Ollie: The research program is much more educational and interesting than what I initially thought it was going to be. A couple of years back, I would’ve thought – summer research [involves] helping out with some manual tasks, learning some software here and there and that was about it. Having worked with Prof. Kim, [I now know] it’s much more educational. Before, when I was looking at AI stuff, I didn’t know where to find information. Then, Prof. Kim said: here are five specializations and here are courses in Coursera. They’re very educational, build a much more solid foundation and cover all areas I wouldn’t have seen otherwise. That’s just a [minor] example within this research opportunity that’s very educational.
Do you have any interesting hobbies or fun facts about yourself you’d like to share?
Terry: I have a piano at my place and sometimes I teach Ollie piano.
Ollie: [Terry and I] recently bought a little Costco boat and we’re looking to go fishing on the weekends for some carp and bass. We also got a bow and arrow to shoot in the water; it’s legal. Hopefully, we don’t sink our own boat; it’s inflatable.
Questions for Prof. Kim:
What do you hope for Terry and Ollie to achieve this summer? Takeaways?

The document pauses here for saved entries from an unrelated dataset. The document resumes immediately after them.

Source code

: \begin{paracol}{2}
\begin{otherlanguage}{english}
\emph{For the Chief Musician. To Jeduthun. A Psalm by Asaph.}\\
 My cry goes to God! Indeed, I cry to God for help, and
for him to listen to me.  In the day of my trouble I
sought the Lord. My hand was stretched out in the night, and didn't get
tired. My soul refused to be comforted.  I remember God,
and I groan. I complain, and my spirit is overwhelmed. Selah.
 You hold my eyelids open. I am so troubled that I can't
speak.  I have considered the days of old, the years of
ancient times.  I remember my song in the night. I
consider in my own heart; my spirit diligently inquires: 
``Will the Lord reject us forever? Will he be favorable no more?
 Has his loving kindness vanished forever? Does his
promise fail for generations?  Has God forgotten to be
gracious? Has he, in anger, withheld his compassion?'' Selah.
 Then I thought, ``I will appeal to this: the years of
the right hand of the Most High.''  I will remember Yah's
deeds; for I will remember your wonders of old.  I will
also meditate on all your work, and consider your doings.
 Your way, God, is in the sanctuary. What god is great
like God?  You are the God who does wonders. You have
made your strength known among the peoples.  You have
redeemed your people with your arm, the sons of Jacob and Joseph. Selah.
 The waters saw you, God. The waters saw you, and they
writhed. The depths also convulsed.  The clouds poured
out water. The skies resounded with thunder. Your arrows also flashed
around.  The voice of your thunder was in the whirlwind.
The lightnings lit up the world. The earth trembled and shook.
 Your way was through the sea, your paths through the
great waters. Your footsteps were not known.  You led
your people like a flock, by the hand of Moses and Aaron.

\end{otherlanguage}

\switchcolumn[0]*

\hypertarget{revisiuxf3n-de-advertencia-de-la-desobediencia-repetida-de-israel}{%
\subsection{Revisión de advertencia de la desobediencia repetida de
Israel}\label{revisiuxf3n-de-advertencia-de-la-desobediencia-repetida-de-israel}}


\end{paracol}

Prof. Kim: There’s just one thing I hope for [Ollie and Terry] to learn this summer – it’s all about fun. It’s their first year of research. In terms of research value and perspective, the summer is too short for [Terry and Ollie] to have a profound contribution. And the research topic we are doing is not an easy one; few construction researchers can [tackle this one]. We also just started this area of research in 2016 – I was one of the first PhD students to work in this area.
For Terry and Ollie, this is a great opportunity to get a taste of research. For me, I feel a great responsibility as a supervisor in our department. I can motivate undergraduate students and spark more positive thoughts about future research. I also want to prove we can have fun with research. Next year, we will have a different story.
Such things cannot be replaced by AI; they should be done by human resources.
How will Terry and Ollie be contributing to this project/your research?
Prof. Kim: [Terry and Ollie’s] contribution this summer is significant. Our research at this stage requires manual input, manual investigation and manual repetitive experiments with changing parameters. Such things cannot be replaced by AI; they should be done by human resources. Ollie and Terry are taking much of this task on and doing very well. They’ve also suggested a new idea. A few weeks ago, I accepted this idea and we’re working on that too.
Is there anything I haven’t asked you about that you’d like to speak on? Final thoughts?
Prof. Kim: Our research is multidisciplinary which requires knowledge about construction management but also knowledge about virtualization, digitalization and computer science, including computer vision, like low-bias artificial intelligence. To conduct our research, usually it takes a lot of time for students to catch up because [a wide breadth] of knowledge and skills is needed. We also need to deal with many different types of software and the Python-based deep neural network training platform. That’s why I love to start with undergraduate students.
Ollie and Terry were two of the top students in my course last year. They’re also thinking about applying to a graduate program after they graduate. It will take a lot of time to prepare them to conduct this research. If they can start their learning and training during their undergraduate, it will better match the research schedule [for this project and their continued education]. That’s why I love this program. I plan to support their research until their graduation; we will continue our collaboration.